Es la gata que se sube, trepa por sus caderas, muy dueña de sí, muy dueña de su espalda. Es la gata la que se le posa en la nuca, la huele, la sabe suya como no será nunca de nadie. Y pestañea, una, dos, entreabre los ojos, como si fueran rendijas hacia una habitación donde la luz del sol no es bienvenida. La gata parpadea, no lo piensa mucho, lanza el zarpazo. Huye con porte por donde vino. Baja de la cama, atraviesa la habitación y se esconde entre la ropa sucia. Pero ella no despierta.
Ella no quiere despertar. ¿Para qué? Si la tarde es calurosa y no hay nada mejor que hacer. Si el pijama se le pega con el sudor, y los vecinos están platicando sobre el trabajo, sobre los niños jugando en el patio, esperando a que algo pase, como buitres alrededor del animal moribundo. Que si son gays los dos hombrecillos que viven juntos, que si es muy puta la hija del que vive en el departamento de junto a la entrada. Que si la doña de la tienda le vende cerveza a chamacos de secundaria. Nada de eso es para ella. Nada es algo que le pase por la mente cuando sueña en otros universos en los que las personas no condenan con la mirada ni son groseras a lo loco, nada más porque pueden. Sueña postpunk, al ritmo de Soviet Soviet, aunque ella nunca los ha escuchado. Sueña Mode Modern tocando Baby Bunny, pero en un lenguaje que no es el de la música ni de la pintura, ni de nada parecido. Sueña en arte porque, al final, eso es lo que son los sueños que se viven como si fueran realidades.

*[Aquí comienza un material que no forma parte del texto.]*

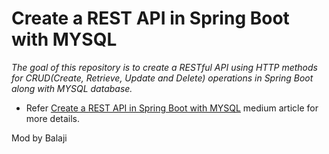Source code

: # Create a REST API in Spring Boot with MYSQL
*The goal of this repository is to create a RESTful API using HTTP methods for CRUD(Create, Retrieve, Update and Delete) operations in Spring Boot along with MYSQL database.*

- Refer [Create a REST API in Spring Boot with MYSQL](https://medium.com/@andriperera.98/create-a-rest-api-in-spring-boot-with-mysql-b250ff3aaa9b) medium article for more details.

Mod by Balaji

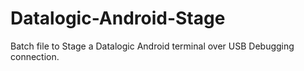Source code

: # Datalogic-Android-Stage
Batch file to Stage a Datalogic Android terminal over USB Debugging connection.
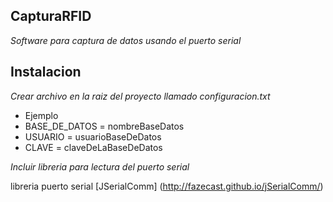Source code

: ## CapturaRFID

*Software para captura de datos usando el puerto serial*

## Instalacion
*Crear archivo en la raiz del proyecto llamado configuracion.txt*  

* Ejemplo
* BASE_DE_DATOS = nombreBaseDatos
* USUARIO =  usuarioBaseDeDatos
* CLAVE = claveDeLaBaseDeDatos

*Incluir libreria para lectura del puerto serial*

 libreria puerto serial [JSerialComm] (http://fazecast.github.io/jSerialComm/)  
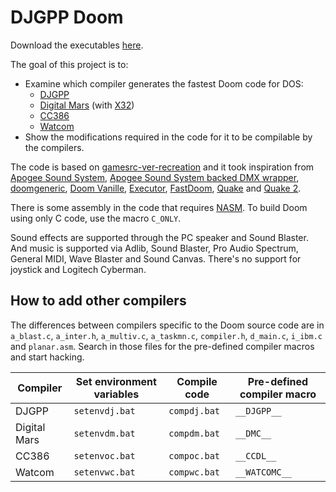 # DJGPP Doom
Download the executables [here](https://github.com/FrenkelS/djdoom/releases).

The goal of this project is to:
* Examine which compiler generates the fastest Doom code for DOS:
  - [DJGPP](https://github.com/andrewwutw/build-djgpp)
  - [Digital Mars](https://digitalmars.com) (with [X32](https://github.com/Olde-Skuul/KitchenSink/tree/master/sdks/dos/x32))
  - [CC386](https://ladsoft.tripod.com/cc386_compiler.html)
  - [Watcom](https://github.com/open-watcom/open-watcom-v2)
* Show the modifications required in the code for it to be compilable by the compilers.

The code is based on [gamesrc-ver-recreation](https://bitbucket.org/gamesrc-ver-recreation/doom)
and it took inspiration from
[Apogee Sound System](https://bitbucket.org/gamesrc-ver-recreation/audiolib),
[Apogee Sound System backed DMX wrapper](https://bitbucket.org/gamesrc-ver-recreation/apodmx),
[doomgeneric](https://github.com/ozkl/doomgeneric),
[Doom Vanille](https://github.com/AXDOOMER/doom-vanille),
[Executor](https://github.com/ctm/executor),
[FastDoom](https://github.com/viti95/FastDoom),
[Quake](https://github.com/id-Software/Quake) and
[Quake 2](https://github.com/id-Software/Quake-2).

There is some assembly in the code that requires [NASM](https://www.nasm.us).
To build Doom using only C code, use the macro `C_ONLY`.

Sound effects are supported through the PC speaker and Sound Blaster.
And music is supported via Adlib, Sound Blaster, Pro Audio Spectrum, General MIDI, Wave Blaster and Sound Canvas.
There's no support for joystick and Logitech Cyberman.

## How to add other compilers
The differences between compilers specific to the Doom source code are in `a_blast.c`, `a_inter.h`, `a_multiv.c`, `a_taskmn.c`, `compiler.h`, `d_main.c`, `i_ibm.c` and `planar.asm`.
Search in those files for the pre-defined compiler macros and start hacking.

|Compiler    |Set environment variables|Compile code|Pre-defined compiler macro|
|------------|-------------------------|------------|--------------------------|
|DJGPP       |`setenvdj.bat`           |`compdj.bat`|`__DJGPP__`               |
|Digital Mars|`setenvdm.bat`           |`compdm.bat`|`__DMC__`                 |
|CC386       |`setenvoc.bat`           |`compoc.bat`|`__CCDL__`                |
|Watcom      |`setenvwc.bat`           |`compwc.bat`|`__WATCOMC__`             |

Y la gata la observa. La gata acecha esos sueños porque se roban el tiempo que pasa con ella. Malditas horas en que se acuesta y cierra los ojos, piensa, no ve que estoy aquí para que me abrace, para que me quiera. La gata cree que cada sueño soñado es un sueño cumplido, por eso los detesta, no sabe si está o no en los sueños de su humana. Se queda entre la ropa, lengüeteándose, mimada por el olor del suavizante. Bosteza porque se aburre de esperar y darse cuenta de que su plan para despertarla no funcionó.
Ella se talla la nariz, hace un gesto de acomodo buscando la mejor postura para seguir durmiendo, con la ventana abierta para que el calor no se estanque en la habitación. Solo eso. Se envuelve en una sabana, sus manos acurrucadas contra sus pechos, como palomas que buscan refugio de la lluvia que se suelta de cuando en cuando, inesperada. Su boca se mueve un poco, se ladea constantemente, como describiendo lo que ve, su boca es una narración constante de su inconsciente. Se voltea, se acomoda, se repite pero no abre los ojos más allá de para darse cuenta de que aún está en casa.
Si nada es lo que parece y todo depende del cristal con que se mira, ella lo quiere ver todo con el cristal onírico. Incluso a la gata que ya tiene un nuevo plan. No está entre la ropa, desapáreció de pronto, se materializó instantanea en la cabecera, de lado, como el Chat Noir pegado en una de las libretas que aún guarda de los días de secundaria. Deja colgar su cola sobre la cara, deja que el pelo se le meta en la boca, para hacerla toser y que por fin se levante la floja, que empiece el día a limpiar la caja de arena que ya está muy usada. Pero no, ella ya se acostumbró a vivir rodeada de ese pelaje escurridizo entre la garganta. No hay reacción y la gata frunce el ceño.
Se la pasa pensando en otras formas pero ninguna le parece buena. La gata la ve, la contempla como nadie la contempla nunca. Se queda con una idea que la obliga a echarse entre el vientre y las piernas de su humana. Su humana, no la humana de nadie más, está ahí, con ella, durmiendo, y esa es otra forma en la que pueden estar juntas. Se regodea. Ambas se regodean cuando ella se da cuenta de que tiene compañía. La compañía mejor que ha tenido en una cama. Y la gata lo sabe.